Latest chemical attack in Syria sparks outrage

The Bashar al-Assad regime in Syria faces worldwide condemnation after a chemical attack on rebel-held territory killed dozens of civilians and left children who survived gasping for breath.

The United States and allies are weighing a response to the April 7 shelling of Douma, the last town the rebels had controlled in Eastern Ghouta in their seven-year struggle to oust Assad.

President Trump condemned the latest “heinous attack on innocent Syrians with banned chemical weapons. … It can’t be allowed to happen.”

British Prime Minister Theresa May said continued use of chemical weapons “cannot go unchallenged,” and all indications show that Syrian forces were behind the bombing.

The World Health Organization said its health partners on the ground reported an estimated 500 people “exhibiting signs and symptoms consistent with exposure to toxic chemicals” were treated and more than 70 people sheltering in basements died. Forty-three of the dead had “symptoms consistent with exposure to highly toxic chemicals.”

The Organisation for the Prohibition of Chemical Weapons said April 10 that its inspectors were preparing to deploy to Syria and that Assad’s government has been approached for permission to enter Douma.

Doctors treating survivors report that the patients smell of chlorine, which can suffocate its victims.
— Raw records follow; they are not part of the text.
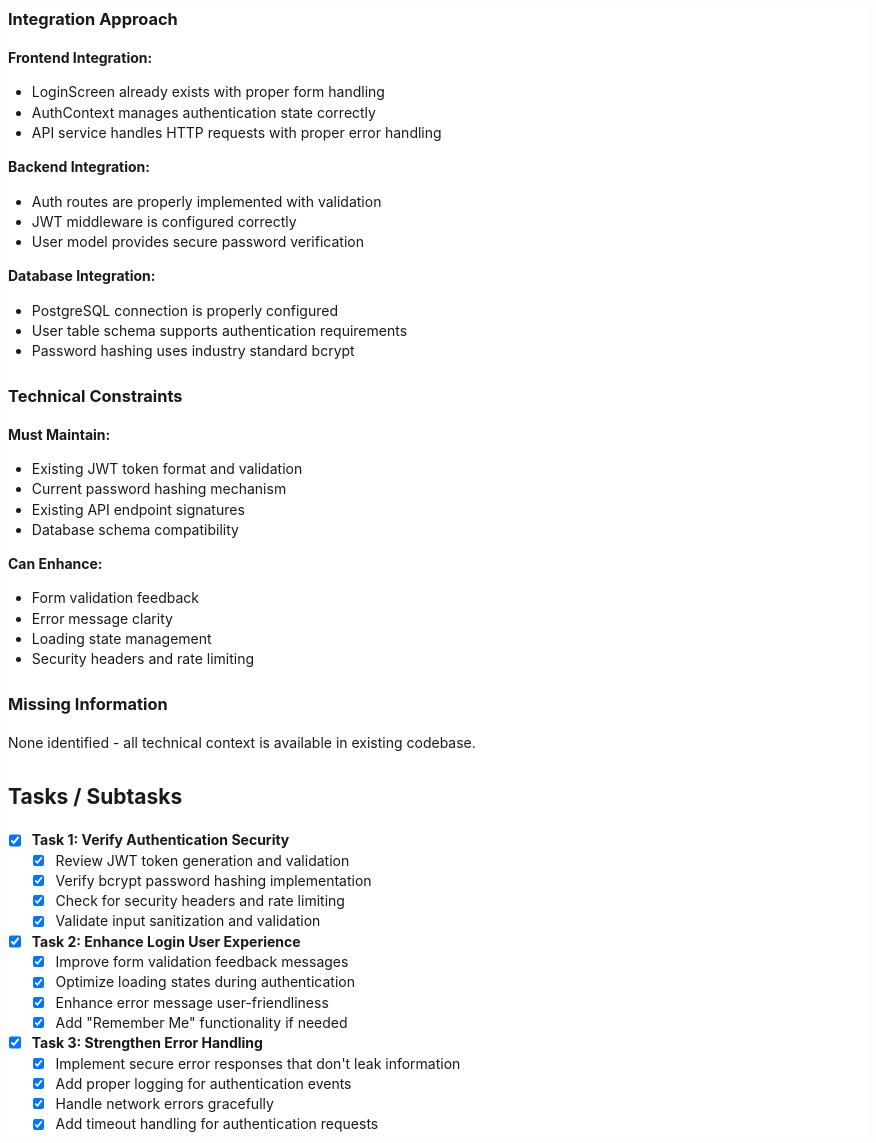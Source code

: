 ### Integration Approach

**Frontend Integration:**
- LoginScreen already exists with proper form handling
- AuthContext manages authentication state correctly
- API service handles HTTP requests with proper error handling

**Backend Integration:**
- Auth routes are properly implemented with validation
- JWT middleware is configured correctly
- User model provides secure password verification

**Database Integration:**
- PostgreSQL connection is properly configured
- User table schema supports authentication requirements
- Password hashing uses industry standard bcrypt

### Technical Constraints

**Must Maintain:**
- Existing JWT token format and validation
- Current password hashing mechanism
- Existing API endpoint signatures
- Database schema compatibility

**Can Enhance:**
- Form validation feedback
- Error message clarity
- Loading state management
- Security headers and rate limiting

### Missing Information

None identified - all technical context is available in existing codebase.

## Tasks / Subtasks

- [x] **Task 1: Verify Authentication Security**
  - [x] Review JWT token generation and validation
  - [x] Verify bcrypt password hashing implementation
  - [x] Check for security headers and rate limiting
  - [x] Validate input sanitization and validation

- [x] **Task 2: Enhance Login User Experience**
  - [x] Improve form validation feedback messages
  - [x] Optimize loading states during authentication
  - [x] Enhance error message user-friendliness
  - [x] Add "Remember Me" functionality if needed

- [x] **Task 3: Strengthen Error Handling**
  - [x] Implement secure error responses that don't leak information
  - [x] Add proper logging for authentication events
  - [x] Handle network errors gracefully
  - [x] Add timeout handling for authentication requests

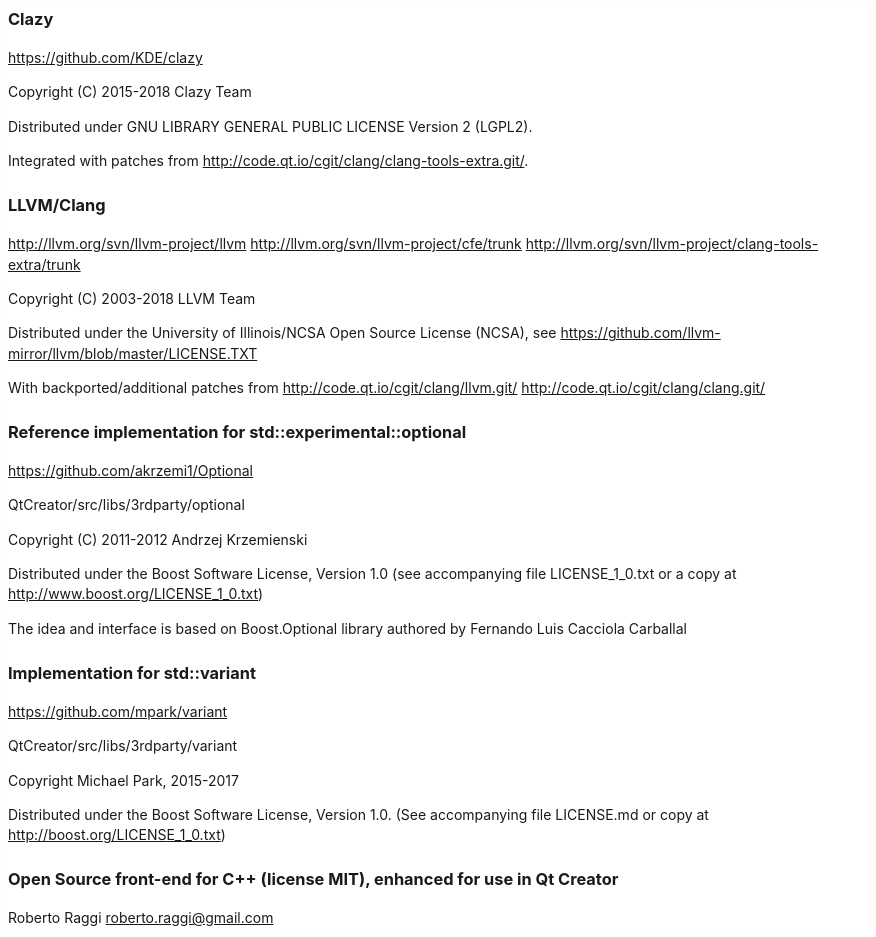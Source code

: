 ### Clazy

  https://github.com/KDE/clazy

  Copyright (C) 2015-2018 Clazy Team

  Distributed under GNU LIBRARY GENERAL PUBLIC LICENSE Version 2 (LGPL2).

  Integrated with patches from
  http://code.qt.io/cgit/clang/clang-tools-extra.git/.

### LLVM/Clang

  http://llvm.org/svn/llvm-project/llvm
  http://llvm.org/svn/llvm-project/cfe/trunk
  http://llvm.org/svn/llvm-project/clang-tools-extra/trunk

  Copyright (C) 2003-2018 LLVM Team

  Distributed under the University of Illinois/NCSA Open Source License (NCSA),
  see https://github.com/llvm-mirror/llvm/blob/master/LICENSE.TXT

  With backported/additional patches from
      http://code.qt.io/cgit/clang/llvm.git/
      http://code.qt.io/cgit/clang/clang.git/

### Reference implementation for std::experimental::optional

  https://github.com/akrzemi1/Optional

  QtCreator/src/libs/3rdparty/optional

  Copyright (C) 2011-2012 Andrzej Krzemienski

  Distributed under the Boost Software License, Version 1.0
  (see accompanying file LICENSE_1_0.txt or a copy at
  http://www.boost.org/LICENSE_1_0.txt)

  The idea and interface is based on Boost.Optional library
  authored by Fernando Luis Cacciola Carballal

### Implementation for std::variant

  https://github.com/mpark/variant

  QtCreator/src/libs/3rdparty/variant

  Copyright Michael Park, 2015-2017

  Distributed under the Boost Software License, Version 1.0.
  (See accompanying file LICENSE.md or copy at http://boost.org/LICENSE_1_0.txt)

### Open Source front-end for C++ (license MIT), enhanced for use in Qt Creator

  Roberto Raggi <roberto.raggi@gmail.com>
In earlier attacks, the Assad regime has been accused of using sarin gas, an even deadlier nerve agent, despite its claim to have destroyed its stockpiles of chemical weapons.

Chemical weapons are banned

All chemical weapons are prohibited under an international treaty signed by almost every nation, including Syria.

Russia blocked a U.N. Security Council resolution on April 10 that would have required the Syrian government to comply with an independent investigation.

A century ago, combatants unleashed mustard and other poisonous gases that killed tens of thousands on European battlefields during World War I. The use of these agents so repulsed the world that the 1925 Geneva Convention was adopted outlawing the use of chemical weapons.

But the practice re-emerged, notably in the 1980s when Iraq used chemical weapons in its war against Iran and then against its Kurdish minority. Now, the conflict in Syria has forced the civilized world to confront this scourge again.

Syria was widely blamed for the sarin attack that killed hundreds of civilians in Eastern Ghouta in August 2013. That year the U.S. and Russia brokered a deal under which Syria agreed to destroy its chemical weapons.

But it did not end.

After a sarin attack killed scores in April 2017, the United States struck a Syrian air base with missiles. Earlier this year, there were suspected chlorine attacks against the cities of Saraqeb in Idlib province and Douma in Eastern Ghouta.

U.S. Ambassador to the United Nations Nikki Haley said the world cannot accept chemical attacks as “the new normal.”

“The United States is determined to see the monster who dropped chemical weapons on the Syrian people held to account,” she said.